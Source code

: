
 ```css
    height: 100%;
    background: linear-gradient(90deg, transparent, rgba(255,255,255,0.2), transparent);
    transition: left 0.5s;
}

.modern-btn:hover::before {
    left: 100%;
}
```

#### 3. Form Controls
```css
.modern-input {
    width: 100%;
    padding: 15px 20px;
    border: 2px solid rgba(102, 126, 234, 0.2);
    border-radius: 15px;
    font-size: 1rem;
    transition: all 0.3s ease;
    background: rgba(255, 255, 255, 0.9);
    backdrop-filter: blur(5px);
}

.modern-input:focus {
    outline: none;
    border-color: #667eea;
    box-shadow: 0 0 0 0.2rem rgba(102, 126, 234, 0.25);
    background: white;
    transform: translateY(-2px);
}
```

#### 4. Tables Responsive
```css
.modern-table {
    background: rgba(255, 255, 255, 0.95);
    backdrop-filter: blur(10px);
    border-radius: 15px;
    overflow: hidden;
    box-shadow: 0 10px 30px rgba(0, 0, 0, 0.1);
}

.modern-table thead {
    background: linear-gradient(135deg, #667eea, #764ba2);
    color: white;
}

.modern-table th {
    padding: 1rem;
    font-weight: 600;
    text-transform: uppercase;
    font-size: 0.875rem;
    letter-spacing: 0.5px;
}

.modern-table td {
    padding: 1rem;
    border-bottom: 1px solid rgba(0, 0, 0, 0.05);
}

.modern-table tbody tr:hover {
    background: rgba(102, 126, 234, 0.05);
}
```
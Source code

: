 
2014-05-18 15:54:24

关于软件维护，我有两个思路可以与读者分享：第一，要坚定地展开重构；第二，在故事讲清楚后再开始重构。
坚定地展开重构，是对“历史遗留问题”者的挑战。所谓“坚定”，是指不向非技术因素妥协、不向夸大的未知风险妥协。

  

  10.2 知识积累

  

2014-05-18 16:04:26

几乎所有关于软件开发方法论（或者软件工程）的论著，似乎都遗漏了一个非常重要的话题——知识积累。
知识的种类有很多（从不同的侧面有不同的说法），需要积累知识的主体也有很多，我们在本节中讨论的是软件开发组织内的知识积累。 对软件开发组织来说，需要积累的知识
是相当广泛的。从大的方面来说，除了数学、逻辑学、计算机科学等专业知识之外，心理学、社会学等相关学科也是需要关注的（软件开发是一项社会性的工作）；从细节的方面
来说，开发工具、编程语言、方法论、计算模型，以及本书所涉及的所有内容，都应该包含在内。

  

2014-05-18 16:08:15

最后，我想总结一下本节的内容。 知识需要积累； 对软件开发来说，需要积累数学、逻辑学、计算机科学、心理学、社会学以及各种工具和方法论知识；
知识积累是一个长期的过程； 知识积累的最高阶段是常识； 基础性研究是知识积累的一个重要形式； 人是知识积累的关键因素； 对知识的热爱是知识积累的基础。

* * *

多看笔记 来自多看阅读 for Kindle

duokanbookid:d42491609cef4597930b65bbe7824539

INSTRUCTIONS FOR THE TASK.
Taking the line that contains "知识的种类有很多（从不同的侧" as the first, reproduce every line through the end of the entries exactly.

EXERCISE ANSWER.
知识的种类有很多（从不同的侧面有不同的说法），需要积累知识的主体也有很多，我们在本节中讨论的是软件开发组织内的知识积累。 对软件开发组织来说，需要积累的知识
是相当广泛的。从大的方面来说，除了数学、逻辑学、计算机科学等专业知识之外，心理学、社会学等相关学科也是需要关注的（软件开发是一项社会性的工作）；从细节的方面
来说，开发工具、编程语言、方法论、计算模型，以及本书所涉及的所有内容，都应该包含在内。

  

2014-05-18 16:08:15

最后，我想总结一下本节的内容。 知识需要积累； 对软件开发来说，需要积累数学、逻辑学、计算机科学、心理学、社会学以及各种工具和方法论知识；
知识积累是一个长期的过程； 知识积累的最高阶段是常识； 基础性研究是知识积累的一个重要形式； 人是知识积累的关键因素； 对知识的热爱是知识积累的基础。

* * *

多看笔记 来自多看阅读 for Kindle

duokanbookid:d42491609cef4597930b65bbe7824539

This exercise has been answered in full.